Cardiac transplantation should be considered for patients with severe intractable heart failure refractory to medical therapy.^206-210 In a recent review of 19 patients with cardiac sarcoidosis who underwent heart transplantation, 5-year posttransplant survival rate was 79%, comparable to 83% 5-year survival among recipients transplanted for other indications.²⁰⁷ No patient had recurrent sarcoidosis in the cardiac allograft. Zaidi et al examined outcomes of 65 heart transplant recipients with cardiac sarcoidosis from 1987 to 2005 in the national UNOS (United Network for Organ Sharing) database. In that study, 1- and 5-year survival rates were 87.7 and 80.5% compared with heart transplant recipients without sarcoidosis (84.5 and 70%, respectively).²¹¹ Recurrent sarcoidosis has been described in cardiac allografts,^209,212-215 but is uncommon (< 10%),^206,207 and may respond to intensification of CSs.

Fig. 3.

Patient with nonischemic cardiomyopathy and VT with mismatch.
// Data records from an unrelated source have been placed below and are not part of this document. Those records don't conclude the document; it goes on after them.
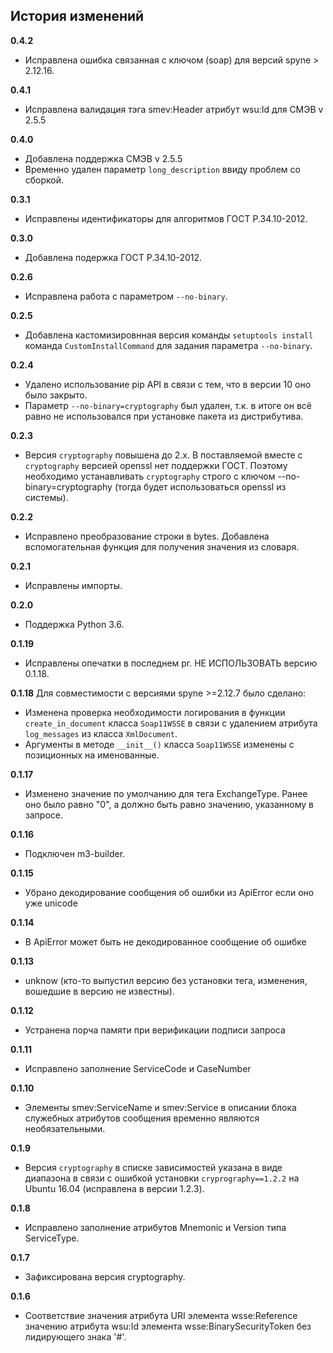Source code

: ## История изменений

**0.4.2**
- Исправлена ошибка связанная с ключом (soap) для версий spyne > 2.12.16.

**0.4.1**
- Исправлена валидация тэга smev:Header атрибут wsu:Id для СМЭВ v 2.5.5

**0.4.0**
- Добавлена поддержка СМЭВ v 2.5.5
- Временно удален параметр ``long_description`` ввиду проблем со сборкой.

**0.3.1**
- Исправлены идентификаторы для алгоритмов ГОСТ Р.34.10-2012.

**0.3.0**
- Добавлена подержка ГОСТ Р.34.10-2012.

**0.2.6**
- Исправлена работа с параметром ``--no-binary``.

**0.2.5**
- Добавлена кастомизировнная версия команды `setuptools install`
  команда `CustomInstallCommand` для задания параметра ``--no-binary``.

**0.2.4**
- Удалено использование pip API в связи с тем, что в версии 10 оно было
  закрыто.
- Параметр ``--no-binary=cryptography`` был удален, т.к. в итоге он всё равно
  не использовался при установке пакета из дистрибутива.

**0.2.3**
- Версия ``cryptography`` повышена до 2.x.
  В поставляемой вместе с ``cryptography`` версией openssl нет поддержки ГОСТ.
  Поэтому необходимо устанавливать ``cryptography`` строго с ключом
  --no-binary=cryptography (тогда будет использоваться openssl из системы).

**0.2.2**
- Исправлено преобразование строки в bytes. Добавлена вспомогательная функция
  для получения значения из словаря.

**0.2.1**
- Исправлены импорты.

**0.2.0**
- Поддержка Python 3.6.

**0.1.19**
- Исправлены опечатки в последнем pr. НЕ ИСПОЛЬЗОВАТЬ версию 0.1.18.

**0.1.18**
  Для совместимости с версиями spyne >=2.12.7 было сделано:
- Изменена проверка необходимости логирования в функции `create_in_document`
  класса `Soap11WSSE` в связи с удалением атрибута `log_messages`
  из класса `XmlDocument`.
- Аргументы в методе `__init__()` класса `Soap11WSSE` изменены с позиционных на
  именованные.

**0.1.17**
- Изменено значение по умолчанию для тега ExchangeType. Ранее оно было равно
  "0", а должно быть равно значению, указанному в запросе.

**0.1.16**
- Подключен m3-builder.

**0.1.15**
- Убрано декодирование сообщения об ошибки из ApiError если оно уже unicode

**0.1.14**
- В ApiError может быть не декодированное сообщение об ошибке

**0.1.13**
- unknow (кто-то выпустил версию без установки тега, изменения, вошедшие в
  версию не известны).

**0.1.12**
- Устранена порча памяти при верификации подписи запроса

**0.1.11**
- Исправлено заполнение ServiceCode и CaseNumber

**0.1.10**
- Элементы smev:ServiceName и smev:Service в описании блока служебных атрибутов
  сообщения временно являются необязательными.

**0.1.9**
- Версия ``cryptography`` в списке зависимостей указана в виде диапазона в
  связи с ошибкой установки ``cryprography==1.2.2`` на Ubuntu 16.04 (исправлена
  в версии 1.2.3).

**0.1.8**
- Исправлено заполнение атрибутов Mnemonic и Version типа ServiceType.

**0.1.7**
- Зафиксирована версия cryptography.

**0.1.6**
- Соответствие значения атрибута URI элемента wsse:Reference значению атрибута
  wsu:Id элемента wsse:BinarySecurityToken без лидирующего знака '#'.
Perfusion shows normal septal uptake with decreased lateral uptake by NH3. On ¹⁸FDG-PET, the myocardial uptake is increased on the lateral wall, which indicates inflammation. ¹⁸FDG, 18F-fluorodeoxyglucose; PET, positron emission tomography; VT, ventricular tachycardia.

Fig. 5.

Multiphase inflammation in a 49-year-old female with a history of heart block requiring a pacemaker. Nonsustained VT was documented on pacer interrogation. PET/CT revealed decreased anteroseptal perfusion with focal uptake of ¹⁸FDG in the septum and inferolateral wall. The mismatch in the septum suggests chronic scarring. ¹⁸FDG, 18F-fluorodeoxyglucose; NNG, nonnecrotizing granuloma; PET, positron emission tomography; VT, ventricular tachycardia.